Повлияло ли на вас какое-либо направление в социальной теории?
Одно время я был вовлечен в структурный функционализм. Года полтора-два довольно много читал Парсонса и другие работы, связанные с этим направлением (Леви, Шилз, Беллах, Айзенштадт, французские функционалисты, переводчики и интерпретаторы Парсонса). Здесь сказалось сильное влияние Левады, который в своем секторе, еще в ИКСИ, очень много сделал для перевода Парсонса на русский язык. Переводили Галя Беляева, Леонид Седов и другие сотрудники левадовского сектора, вышли два ротапринтных сборника, многое осталось в машинописных томах (часть этого недавно издана в томе «О структуре социального действия», в других книгах). Но мое отношение к структурному функционализму было скорее отстраненное. Чем больше читал, тем больше меня это охлаждало. Самую общую рамку, идею социального института, идею выраженности функции в структурных формах, я примерно уяснил, и это нашло явное выражение в нашей с Гудковым работе по социологии литературы. Во всяком случае, литература рассматривалась нами именно как социальный институт. Приходилось кое-что читать и по феноменологической социологии, прежде всего Альфреда Шютца, это иногда было очень остроумно, но в целом меня совсем не привлекало. Очень много я читал по социальной и культурной антропологии — от Малиновского и Редфилда до Виктора Тернера и Клиффорда Гирца, по «антропологии современной жизни» — французских постструктуралистов Оже, Маффезоли, «Систему вещей» Бодрийяра. У Гирца в культурной антропологии имеется постановка чрезвычайно интересной проблемы — бытование пластов традиционных верований в модерной ситуации (а проблема модерности, как и контрмодернизации, меня всегда интересовала и с годами интересует все больше). Индонезийский таксист работает в огромном современном городе, но каждое утро ставит под капот машины блюдечко с рисом, потому что надо принести жертву богу. В известном смысле все мы живем в таком мире. Мне казалось, в культурной антропологии открывается необычная, но важная для социологии культуры проблематика и оттуда можно кое-что «потянуть». Оказывается, не так уж много. Поскольку я никогда систематически не учился социологии, то брал отовсюду — в одном месте, в другом, как многие мои сверстники и коллеги. У некоторых из нас есть последовательная, твердая школа. Вот Гудков: он собственными силами, да еще в глухие годы, от начала до конца прошел неокантианскую социологию. У меня же более эклектическая, более любительская картинка…

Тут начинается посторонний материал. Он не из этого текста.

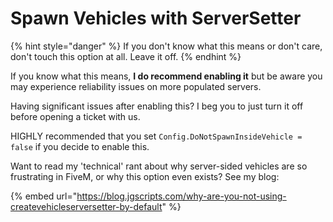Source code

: # Spawn Vehicles with ServerSetter

{% hint style="danger" %}
If you don't know what this means or don't care, don't touch this option at all. Leave it off.
{% endhint %}

If you know what this means, **I do recommend enabling it** but be aware you may experience reliability issues on more populated servers.

Having significant issues after enabling this? I beg you to just turn it off before opening a ticket with us.

HIGHLY recommended that you set `Config.DoNotSpawnInsideVehicle = false` if you decide to enable this.

Want to read my 'technical' rant about why server-sided vehicles are so frustrating in FiveM, or why this option even exists? See my blog:

{% embed url="https://blog.jgscripts.com/why-are-you-not-using-createvehicleserversetter-by-default" %}
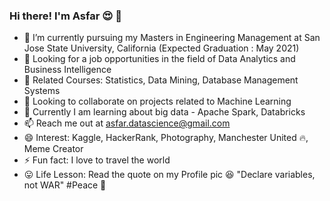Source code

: ### Hi there! I'm Asfar 😍 👋

- 🏰 I’m currently pursuing my Masters in Engineering Management at San Jose State University, California (Expected Graduation : May 2021)
- 🌱 Looking for a job opportunities in the field of Data Analytics and Business Intelligence
- 📗 Related Courses: Statistics, Data Mining, Database Management Systems
- 👯 Looking to collaborate on projects related to Machine Learning
- 🤔 Currently I am learning about big data - Apache Spark, Databricks
- 📫 Reach me out at [asfar.datascience@gmail.com](mailto:asfar.datascience@gmail.com)
- 😄 Interest: Kaggle, HackerRank, Photography, Manchester United 🔥, Meme Creator
- ⚡ Fun fact:  I love to travel the world
- 😛 Life Lesson: Read the quote on my Profile pic 😆 "Declare variables, not WAR" #Peace 🐤

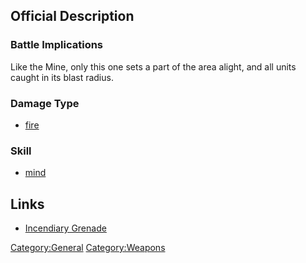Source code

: ## Official Description

### Battle Implications

Like the Mine, only this one sets a part of the area alight, and all
units caught in its blast radius.

### Damage Type

- [fire](Damage/fire "wikilink")

### Skill

- [mind](Skills/mind "wikilink")

## Links

- [Incendiary Grenade](Equipment/Misc/Incendiary_Grenade "wikilink")

[Category:General](Category:General "wikilink")
[Category:Weapons](Category:Weapons "wikilink")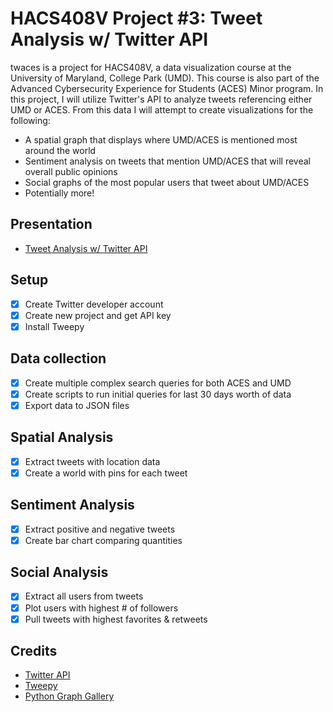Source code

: # HACS408V Project #3: Tweet Analysis w/ Twitter API
twaces is a project for HACS408V, a data visualization course at the University of Maryland, College Park (UMD). This course is also part of the Advanced Cybersecurity Experience for Students (ACES) Minor program. In this project, I will utilize Twitter's API to analyze tweets referencing either UMD or ACES. From this data I will attempt to create visualizations for the following:
* A spatial graph that displays where UMD/ACES is mentioned most around the world
* Sentiment analysis on tweets that mention UMD/ACES that will reveal overall public opinions
* Social graphs of the most popular users that tweet about UMD/ACES
* Potentially more!
## Presentation
* [Tweet Analysis w/ Twitter API](https://docs.google.com/presentation/d/1jUeyf1QAmpXtmCBEi5Uwyfwfud8G0Tm4LxeY94gRACs/edit?usp=sharing)
## Setup
- [x] Create Twitter developer account
- [x] Create new project and get API key
- [x] Install Tweepy
## Data collection
- [x] Create multiple complex search queries for both ACES and UMD
- [x] Create scripts to run initial queries for last 30 days worth of data
- [x] Export data to JSON files
## Spatial Analysis
- [x] Extract tweets with location data
- [x] Create a world with pins for each tweet
## Sentiment Analysis
- [x] Extract positive and negative tweets
- [x] Create bar chart comparing quantities
## Social Analysis
- [x] Extract all users from tweets
- [x] Plot users with highest # of followers
- [x] Pull tweets with highest favorites & retweets
## Credits
* [Twitter API](https://developer.twitter.com/en/docs.html)
* [Tweepy](http://www.tweepy.org/)
* [Python Graph Gallery](https://python-graph-gallery.com)
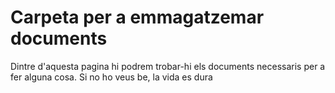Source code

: # Carpeta per a emmagatzemar documents

Dintre d'aquesta pagina hi podrem trobar-hi els documents necessaris per a fer alguna cosa.
Si no ho veus be, la vida es dura
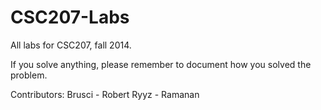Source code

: CSC207-Labs
===========

All labs for CSC207, fall 2014.


If you solve anything, please remember to document how you solved the problem.

Contributors:
Brusci - Robert
Ryyz - Ramanan
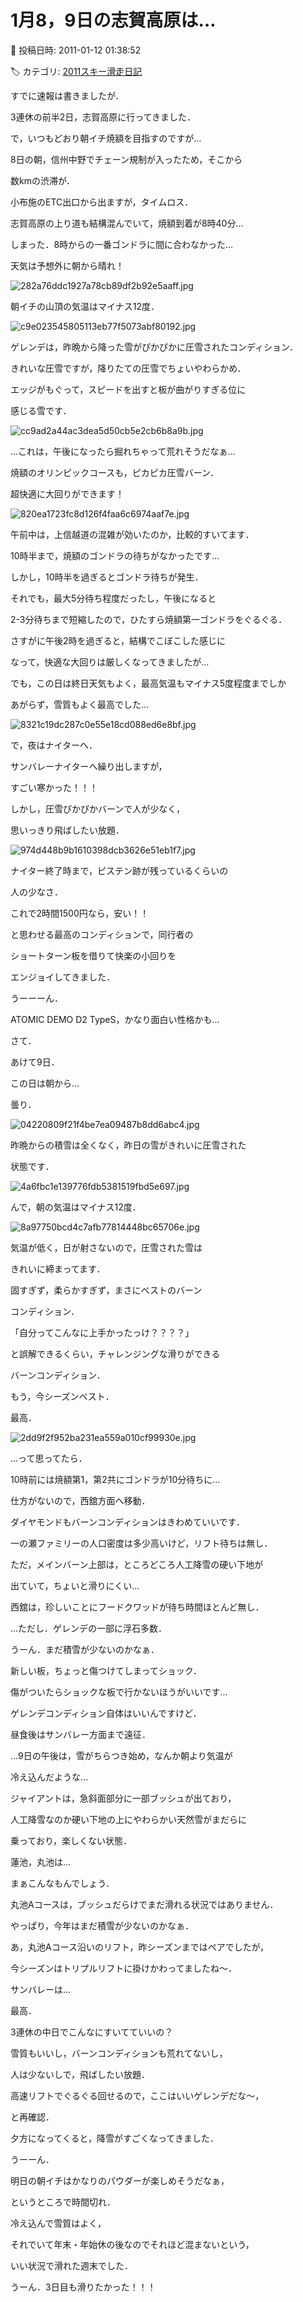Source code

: # 1月8，9日の志賀高原は…

📅 投稿日時: 2011-01-12 01:38:52

🏷️ カテゴリ: [2011スキー滑走日記](ca488c98cfb9169941c3e73770dcefb56.md)

すでに速報は書きましたが．


3連休の前半2日，志賀高原に行ってきました．





で，いつもどおり朝イチ焼額を目指すのですが…


8日の朝，信州中野でチェーン規制が入ったため，そこから


数kmの渋滞が．


小布施のETC出口から出ますが，タイムロス．


志賀高原の上り道も結構混んでいて，焼額到着が8時40分…


しまった．8時からの一番ゴンドラに間に合わなかった…





天気は予想外に朝から晴れ！




![282a76ddc1927a78cb89df2b92e5aaff.jpg](images/282a76ddc1927a78cb89df2b92e5aaff.jpg)







朝イチの山頂の気温はマイナス12度．




![c9e023545805113eb77f5073abf80192.jpg](images/c9e023545805113eb77f5073abf80192.jpg)







ゲレンデは，昨晩から降った雪がぴかぴかに圧雪されたコンディション．


きれいな圧雪ですが，降りたての圧雪でちょいやわらかめ．


エッジがもぐって，スピードを出すと板が曲がりすぎる位に


感じる雪です．




![cc9ad2a44ac3dea5d50cb5e2cb6b8a9b.jpg](images/cc9ad2a44ac3dea5d50cb5e2cb6b8a9b.jpg)







…これは，午後になったら掘れちゃって荒れそうだなぁ…





焼額のオリンピックコースも，ピカピカ圧雪バーン．


超快適に大回りができます！




![820ea1723fc8d126f4faa6c6974aaf7e.jpg](images/820ea1723fc8d126f4faa6c6974aaf7e.jpg)







午前中は，上信越道の混雑が効いたのか，比較的すいてます．


10時半まで，焼額のゴンドラの待ちがなかったです…


しかし，10時半を過ぎるとゴンドラ待ちが発生．


それでも，最大5分待ち程度だったし，午後になると


2-3分待ちまで短縮したので，ひたすら焼額第一ゴンドラをぐるぐる．


さすがに午後2時を過ぎると，結構でこぼこした感じに


なって，快適な大回りは厳しくなってきましたが…





でも，この日は終日天気もよく，最高気温もマイナス5度程度までしか


あがらず，雪質もよく最高でした…




![8321c19dc287c0e55e18cd088ed6e8bf.jpg](images/8321c19dc287c0e55e18cd088ed6e8bf.jpg)







で，夜はナイターへ．


サンバレーナイターへ繰り出しますが，


すごい寒かった！！！


しかし，圧雪ぴかぴかバーンで人が少なく，


思いっきり飛ばしたい放題．




![974d448b9b1610398dcb3626e51eb1f7.jpg](images/974d448b9b1610398dcb3626e51eb1f7.jpg)




ナイター終了時まで，ピステン跡が残っているくらいの


人の少なさ．


これで2時間1500円なら，安い！！


と思わせる最高のコンディションで，同行者の


ショートターン板を借りて快楽の小回りを


エンジョイしてきました．


うーーーん．


ATOMIC DEMO D2 TypeS，かなり面白い性格かも…





さて．


あけて9日．


この日は朝から…


曇り．




![04220809f21f4be7ea09487b8dd6abc4.jpg](images/04220809f21f4be7ea09487b8dd6abc4.jpg)







昨晩からの積雪は全くなく，昨日の雪がきれいに圧雪された


状態です．




![4a6fbc1e139776fdb5381519fbd5e697.jpg](images/4a6fbc1e139776fdb5381519fbd5e697.jpg)







んで，朝の気温はマイナス12度．




![8a97750bcd4c7afb77814448bc65706e.jpg](images/8a97750bcd4c7afb77814448bc65706e.jpg)







気温が低く，日が射さないので，圧雪された雪は


きれいに締まってます．


固すぎず，柔らかすぎず，まさにベストのバーン


コンディション．


「自分ってこんなに上手かったっけ？？？？」


と誤解できるくらい，チャレンジングな滑りができる


バーンコンディション．


もう，今シーズンベスト．


最高．




![2dd9f2f952ba231ea559a010cf99930e.jpg](images/2dd9f2f952ba231ea559a010cf99930e.jpg)







…って思ってたら．


10時前には焼額第1，第2共にゴンドラが10分待ちに…





仕方がないので，西舘方面へ移動．


ダイヤモンドもバーンコンディションはきわめていいです．


一の瀬ファミリーの人口密度は多少高いけど，リフト待ちは無し．


ただ，メインバーン上部は，ところどころ人工降雪の硬い下地が


出ていて，ちょいと滑りにくい…





西舘は，珍しいことにフードクワッドが待ち時間ほとんど無し．


…ただし．ゲレンデの一部に浮石多数．


うーん．まだ積雪が少ないのかなぁ．


新しい板，ちょっと傷つけてしまってショック．


傷がついたらショックな板で行かないほうがいいです…


ゲレンデコンディション自体はいいんですけど．





昼食後はサンバレー方面まで遠征．


…9日の午後は，雪がちらつき始め，なんか朝より気温が


冷え込んだような…





ジャイアントは，急斜面部分に一部ブッシュが出ており，


人工降雪なのか硬い下地の上にやわらかい天然雪がまだらに


乗っており，楽しくない状態．





蓮池，丸池は…


まぁこんなもんでしょう．


丸池Aコースは，ブッシュだらけでまだ滑れる状況ではありません．


やっぱり，今年はまだ積雪が少ないのかなぁ．


あ，丸池Aコース沿いのリフト，昨シーズンまではペアでしたが，


今シーズンはトリプルリフトに掛けかわってましたね～．





サンバレーは…


最高．


3連休の中日でこんなにすいてていいの？


雪質もいいし，バーンコンディションも荒れてないし，


人は少ないしで，飛ばしたい放題．


高速リフトでぐるぐる回せるので，ここはいいゲレンデだな～，


と再確認．





夕方になってくると，降雪がすごくなってきました．


うーーん．


明日の朝イチはかなりのパウダーが楽しめそうだなぁ，


というところで時間切れ．





冷え込んで雪質はよく，


それでいて年末・年始休の後なのでそれほど混まないという，


いい状況で滑れた週末でした．





うーん．3日目も滑りたかった！！！

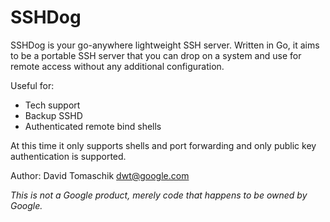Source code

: # SSHDog

SSHDog is your go-anywhere lightweight SSH server.  Written in Go, it aims
to be a portable SSH server that you can drop on a system and use for remote
access without any additional configuration.

Useful for:

* Tech support
* Backup SSHD
* Authenticated remote bind shells

At this time it only supports shells and port forwarding and only public key authentication
is supported.

Author: David Tomaschik <dwt@google.com>

*This is not a Google product, merely code that happens to be owned by Google.*



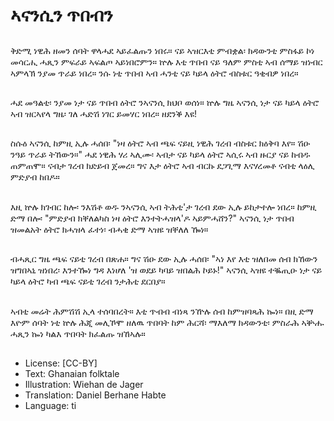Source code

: # ኣናንሲን ጥበብን

##
ቅድሚ ነዊሕ ዘመን ሰባት ዋላሓደ ኣይፈልጡን ነበሩ። ናይ ኣዝርእቲ ምብቋል፡ ክዳውንቲ ምስፋይ ኮነ መሳርሒ ሓጺን ምፍራይ ኣፍልጦ ኣይነበሮምን። ኵሉ እቲ ጥበብ ናይ ዓለም ምስቲ ኣብ ሰማይ ዝነብር ኣምላኽ ንያመ ጥራይ ነበረ። ንሱ ነቲ ጥበብ ኣብ ሓንቲ ናይ ካይላ ዕትሮ ብስቱር ዓቂብዎ ነበረ።

##
ሓደ መዓልቲ፡ ንያመ ነታ ናይ ጥበብ ዕትሮ ንኣናንሲ ክህቦ ወሰነ። ኵሉ ግዜ ኣናንሲ ነታ ናይ ካይላ ዕትሮ ኣብ ዝርኣየላ ግዜ፡ ገለ ሓድሽ ነገር ይመሃር ነበረ። ዘደንቕ እዩ!

##
ስሱዕ ኣናንሲ ከምዚ ኢሉ ሓሰበ፡ "ነዛ ዕትሮ ኣብ ጫፍ ናይዚ ነዊሕ ገረብ ብስቱር ክዕቅባ እየ። ሽዑ ንዓይ ጥራይ ትኸውን።" ሓደ ነዊሕ ሃሪ ኣሊሙ፡ ኣብታ ናይ ካይላ ዕትሮ ኣሲሩ ኣብ ዙርያ ናይ ከብዱ ጠምጠሞ። ናብታ ገረብ ክድይብ ጀመረ። ግና እታ ዕትሮ ኣብ ብርኩ ደጋጊማ እናሃረመቶ ናብቲ ላዕሊ ምድያብ ከበዶ።

##
እዚ ኵሉ ክገብር ከሎ፡ ንእሽቶ ወዱ ንኣናንሲ ኣብ ትሕቲ'ታ ገረብ ደው ኢሉ ይከታተሎ ነበረ። ከምዚ ድማ በሎ፡ "ምድያብ ክቐለልካስ ነዛ ዕትሮ እንተትሓዝላ'ዶ ኣይምሓሸን?" ኣናንሲ ነታ ጥበብ ዝመልአት ዕትሮ ክሓዝላ ፈተነ፡ ብሓቂ ድማ ኣዝዩ ዝቐለለ ዀነ።

##
ብሓጺር ግዜ ጫፍ ናይቲ ገረብ በጽሐ። ግና ሽዑ ደው ኢሉ ሓሰበ፡ "ኣነ እየ እቲ ዝለበመ ሰብ ክኸውን ዝግበኣኒ ዝነበረ፡ እንተዀነ ግዳ እነሆለ 'ዝ ወደይ ካባይ ዝበልሕ ኮይኑ!" ኣናንሲ ኣዝዩ ተቘጢዑ ነታ ናይ ካይላ ዕትሮ ካብ ጫፍ ናይቲ ገረብ ንታሕቲ ደርበያ።

##
ኣብቲ መሬት ሕምሽሽ ኢላ ተሰባበረት። እቲ ጥብብ ብነጻ ንዅሉ ሰብ ከምዝባጻሕ ኰነ። በዚ ድማ እዮም ሰባት ነቲ ኵሉ ሕጂ መሊኾሞ ዘለዉ ጥበባት ከም ሕርሻ፡ ማእለማ ክዳውንቲ፡ ምስራሕ ኣቝሑ ሓጺን ኰነ ካልእ ጥበባት ክፈልጡ ዝኸኣሉ።

##
* License: [CC-BY]
* Text: Ghanaian folktale
* Illustration: Wiehan de Jager
* Translation: Daniel Berhane Habte
* Language: ti
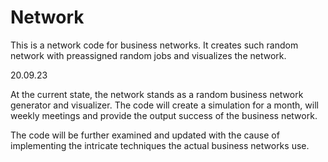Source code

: # Network
This is a network code for business networks. It creates such random network with preassigned random jobs and visualizes the network.

20.09.23

At the current state, the network stands as a random business network generator and visualizer. The code will create a simulation for a month, will weekly meetings and provide the output success of the business network.

The code will be further examined and updated with the cause of implementing the intricate techniques the actual business networks use.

Не возникало ли желания бросить это все и уехать подальше?
Нет. Хотя иногда складывались какие-то странные ситуации, связанные с работой за границей. Жизнь вообще протекала странно, на нескольких этажах одновременно. Как-то раз, в середине 70-х, был фантастический план у моих старших друзей и коллег вырастить из меня переводчика-унгариста, то есть заслать меня на несколько лет в Венгрию — учиться венгерскому языку и культуре, чтобы потом я приехал в Советский Союз и на хорошем, качественном уровне переводил бы венгерскую словесность. Но, поскольку все системы были бюрократизированы, надо было решать этот вопрос через Союз писателей, а Союз писателей меня не знал и знать не хотел. Это с одной стороны, а с другой стороны, он имел своих молодых функционеров, которые туда и поехали за милую душу. Что они там делали, не переводя ни строчки с венгерского, как говорится, не нашего ума дело, но поехать поехали. В общем, могла быть и такая — заграничная — карьера…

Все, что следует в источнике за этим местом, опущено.